BGH - Urteil vom 14.02.2023
VI ZR 295/20
Normen:
StGB § 218a Abs. 2; BGB § 823 Abs. 1; BGB § 831;
Fundstellen:
FamRB 2023, 218
FamRZ 2023, 816
JZ 2023, 284
MDR 2023, 564
NJW 2023, 1878
VersR 2023, 603
r+s 2023, 371
Vorinstanzen:
LG Mannheim, vom 21.07.2016 - Vorinstanzaktenzeichen 3 O 155/13
OLG Karlsruhe, vom 19.02.2020 - Vorinstanzaktenzeichen 7 U 139/16

Schadensersatzanspruch der Mutter wegen unzureichender Beratung über die Möglichkeit einer schweren Behinderung ihres ungeborenen Kindes; Berücksichtigen der Dauer der Schwangerschaft und der daraus resultierenden besonderen Situation für Mutter und Kind bei der Abwägung zur Bestimmung der Voraussetzungen der medizinischen Indikation

BGH, Urteil vom 14.02.2023 - Aktenzeichen VI ZR 295/20

DRsp Nr. 2023/4530

Schadensersatzanspruch der Mutter wegen unzureichender Beratung über die Möglichkeit einer schweren Behinderung ihres ungeborenen Kindes; Berücksichtigen der Dauer der Schwangerschaft und der daraus resultierenden besonderen Situation für Mutter und Kind bei der Abwägung zur Bestimmung der Voraussetzungen der medizinischen Indikation

a) Für eine schwerwiegende Beeinträchtigung des seelischen Gesundheitszustandes der Schwangeren im Sinne von § 218a Abs. 2 StGB müssen Belastungen zu befürchten sein, die ein solches Maß an Aufopferung eigener Lebenswerte verlangen, dass dies von der Frau nicht erwartet werden kann.
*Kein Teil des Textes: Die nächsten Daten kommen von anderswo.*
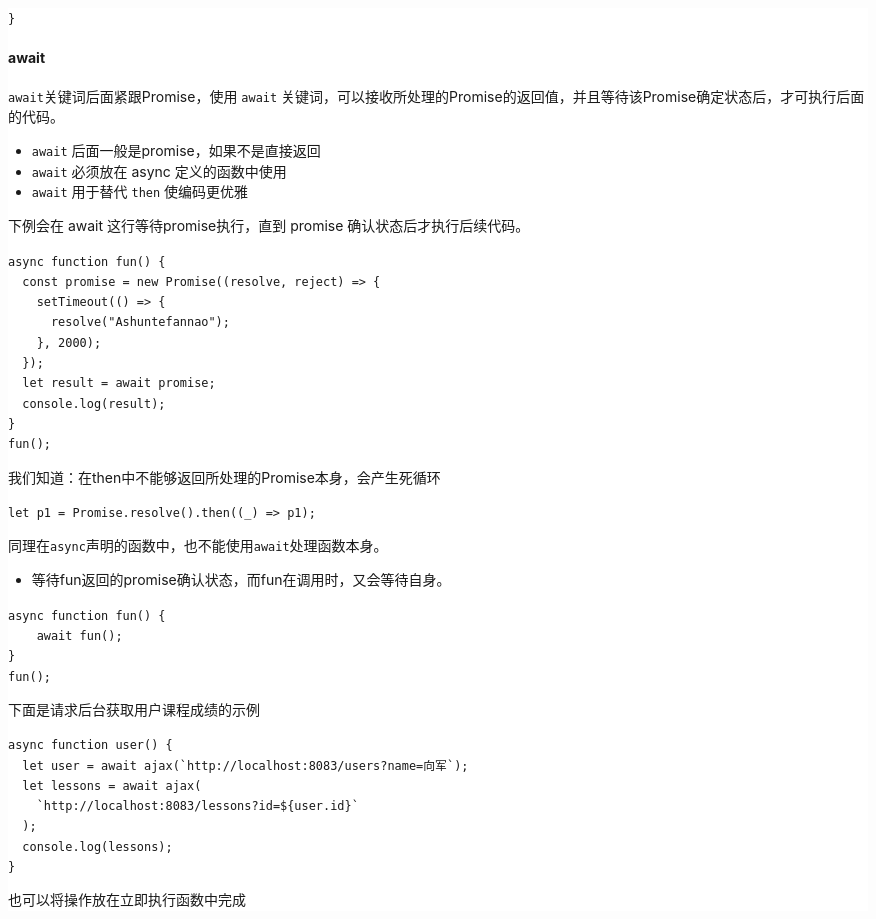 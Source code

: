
 ```
}
```



#### await

`await`关键词后面紧跟Promise，使用 `await` 关键词，可以接收所处理的Promise的返回值，并且等待该Promise确定状态后，才可执行后面的代码。

- `await` 后面一般是promise，如果不是直接返回
- `await` 必须放在 async 定义的函数中使用
- `await` 用于替代 `then` 使编码更优雅

下例会在 await 这行等待promise执行，直到 promise 确认状态后才执行后续代码。

```text
async function fun() {
  const promise = new Promise((resolve, reject) => {
    setTimeout(() => {
      resolve("Ashuntefannao");
    }, 2000);
  });
  let result = await promise;
  console.log(result);
}
fun();
```

我们知道：在then中不能够返回所处理的Promise本身，会产生死循环

```
let p1 = Promise.resolve().then((_) => p1);
```

同理在`async`声明的函数中，也不能使用`await`处理函数本身。

* 等待fun返回的promise确认状态，而fun在调用时，又会等待自身。

```
async function fun() {
	await fun();
}
fun();
```

下面是请求后台获取用户课程成绩的示例

```text
async function user() {
  let user = await ajax(`http://localhost:8083/users?name=向军`);
  let lessons = await ajax(
    `http://localhost:8083/lessons?id=${user.id}`
  );
  console.log(lessons);
}
```

也可以将操作放在立即执行函数中完成
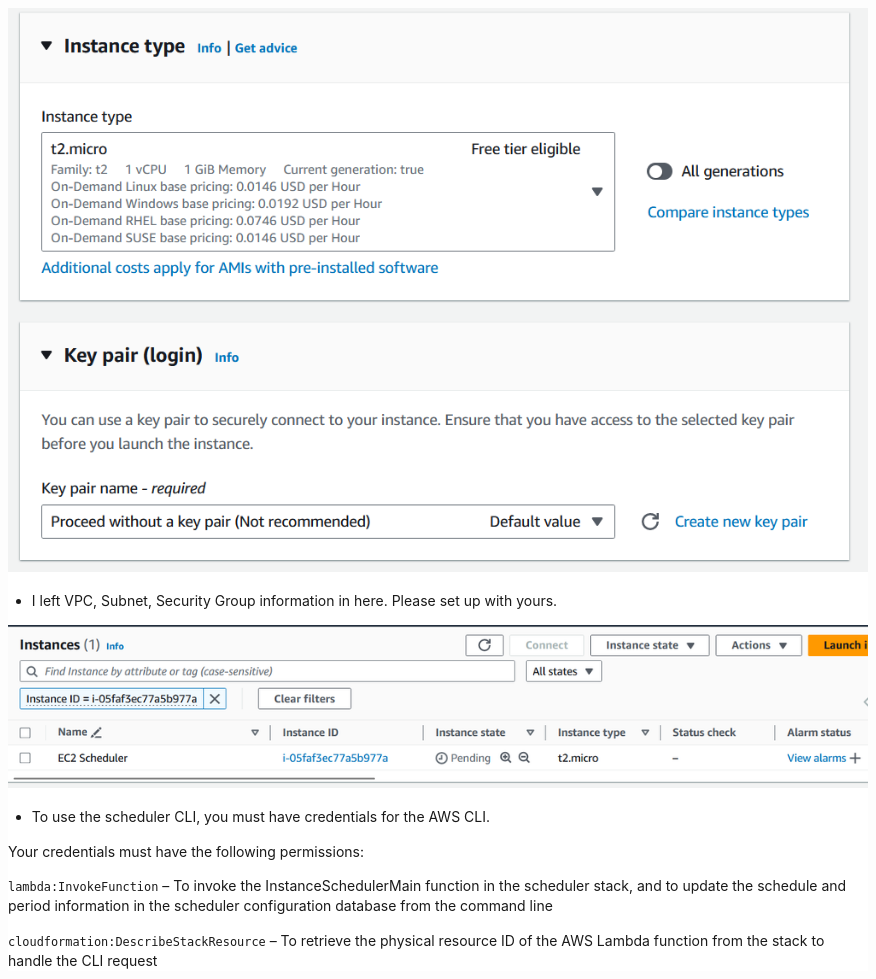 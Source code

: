 ![alt text](image-2.png)

- I left VPC, Subnet, Security Group information in here. Please set up with yours.

![alt text](image-3.png)

- To use the scheduler CLI, you must have credentials for the AWS CLI.

Your credentials must have the following permissions:

`lambda:InvokeFunction` – To invoke the InstanceSchedulerMain function in the scheduler stack, and to update the schedule and period information in the scheduler configuration database from the command line
    
`cloudformation:DescribeStackResource` – To retrieve the physical resource ID of the AWS Lambda function from the stack to handle the CLI request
Bei der zu erwartenden Geburt eines schwerbehinderten Kindes und der hieraus resultierenden besonderen Lebenssituation müssen diese Belastungen dergestalt sein, dass sie die Mutter in ihrer Konstitution überfordern und die Gefahr einer schwerwiegenden Beeinträchtigung ihres seelischen Gesundheitszustandes als so drohend erscheinen lassen, dass bei der gebotenen Güterabwägung das Lebensrecht des Ungeborenen dahinter zurückzutreten hat.